**** Available records

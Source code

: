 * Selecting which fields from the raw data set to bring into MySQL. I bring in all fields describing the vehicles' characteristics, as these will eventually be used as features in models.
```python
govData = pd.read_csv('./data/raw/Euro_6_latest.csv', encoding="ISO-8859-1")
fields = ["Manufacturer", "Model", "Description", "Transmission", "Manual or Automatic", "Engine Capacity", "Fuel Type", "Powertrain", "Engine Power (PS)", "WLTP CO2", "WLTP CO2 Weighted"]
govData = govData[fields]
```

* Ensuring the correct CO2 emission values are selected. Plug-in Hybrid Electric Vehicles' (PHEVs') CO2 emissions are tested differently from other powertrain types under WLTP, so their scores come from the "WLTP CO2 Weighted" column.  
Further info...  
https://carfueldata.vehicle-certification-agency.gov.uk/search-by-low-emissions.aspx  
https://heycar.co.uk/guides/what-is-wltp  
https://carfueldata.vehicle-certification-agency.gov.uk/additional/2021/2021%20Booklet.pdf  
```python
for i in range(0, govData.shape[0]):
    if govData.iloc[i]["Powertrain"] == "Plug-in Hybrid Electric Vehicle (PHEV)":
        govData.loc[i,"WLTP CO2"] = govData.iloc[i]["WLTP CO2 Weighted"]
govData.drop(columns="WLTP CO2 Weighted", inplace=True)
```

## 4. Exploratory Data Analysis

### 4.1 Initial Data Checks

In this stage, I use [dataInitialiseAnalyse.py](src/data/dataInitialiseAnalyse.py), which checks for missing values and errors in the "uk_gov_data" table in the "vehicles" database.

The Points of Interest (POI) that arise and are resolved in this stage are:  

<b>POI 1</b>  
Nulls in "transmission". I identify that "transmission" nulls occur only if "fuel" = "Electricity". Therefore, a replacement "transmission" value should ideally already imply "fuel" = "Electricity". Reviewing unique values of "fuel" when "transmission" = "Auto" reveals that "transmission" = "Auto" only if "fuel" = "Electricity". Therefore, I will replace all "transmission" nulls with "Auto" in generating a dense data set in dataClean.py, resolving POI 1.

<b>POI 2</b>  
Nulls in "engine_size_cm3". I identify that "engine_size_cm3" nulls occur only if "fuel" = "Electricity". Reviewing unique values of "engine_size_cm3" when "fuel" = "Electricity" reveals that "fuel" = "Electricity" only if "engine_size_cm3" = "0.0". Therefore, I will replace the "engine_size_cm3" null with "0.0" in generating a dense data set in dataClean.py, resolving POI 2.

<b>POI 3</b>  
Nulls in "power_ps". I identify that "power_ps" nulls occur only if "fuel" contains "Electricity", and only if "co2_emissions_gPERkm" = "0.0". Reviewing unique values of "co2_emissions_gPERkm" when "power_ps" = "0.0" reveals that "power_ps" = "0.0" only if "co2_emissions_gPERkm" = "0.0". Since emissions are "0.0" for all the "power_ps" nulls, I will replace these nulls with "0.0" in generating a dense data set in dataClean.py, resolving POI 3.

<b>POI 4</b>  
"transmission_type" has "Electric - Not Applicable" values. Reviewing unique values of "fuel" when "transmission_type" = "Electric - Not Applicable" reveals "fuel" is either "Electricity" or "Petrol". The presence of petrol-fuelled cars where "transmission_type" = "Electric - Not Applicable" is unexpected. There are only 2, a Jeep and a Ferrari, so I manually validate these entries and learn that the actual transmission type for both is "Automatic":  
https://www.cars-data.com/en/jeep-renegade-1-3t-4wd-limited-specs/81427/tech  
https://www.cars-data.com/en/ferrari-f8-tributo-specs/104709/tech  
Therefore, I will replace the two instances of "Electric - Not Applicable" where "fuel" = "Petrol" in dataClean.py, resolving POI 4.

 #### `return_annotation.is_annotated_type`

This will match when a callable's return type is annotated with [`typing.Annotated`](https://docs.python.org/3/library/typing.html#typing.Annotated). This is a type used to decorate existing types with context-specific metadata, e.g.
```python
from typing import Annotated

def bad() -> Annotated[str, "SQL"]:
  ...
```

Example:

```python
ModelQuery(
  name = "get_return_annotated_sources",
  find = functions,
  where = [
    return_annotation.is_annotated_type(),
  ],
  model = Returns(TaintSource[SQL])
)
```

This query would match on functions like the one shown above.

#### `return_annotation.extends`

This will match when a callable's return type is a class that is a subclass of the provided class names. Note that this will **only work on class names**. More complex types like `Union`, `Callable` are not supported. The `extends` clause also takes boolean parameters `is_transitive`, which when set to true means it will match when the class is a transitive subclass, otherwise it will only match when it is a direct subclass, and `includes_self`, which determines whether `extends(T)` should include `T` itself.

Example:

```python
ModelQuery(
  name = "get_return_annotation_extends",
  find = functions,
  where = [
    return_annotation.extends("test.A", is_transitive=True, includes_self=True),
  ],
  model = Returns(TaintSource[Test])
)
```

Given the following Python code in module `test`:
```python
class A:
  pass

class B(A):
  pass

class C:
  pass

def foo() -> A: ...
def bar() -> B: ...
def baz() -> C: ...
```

********

▶ Prompt: How many of the lines above contain the string "code"? Give the count alone.

▶ Problem solution: 2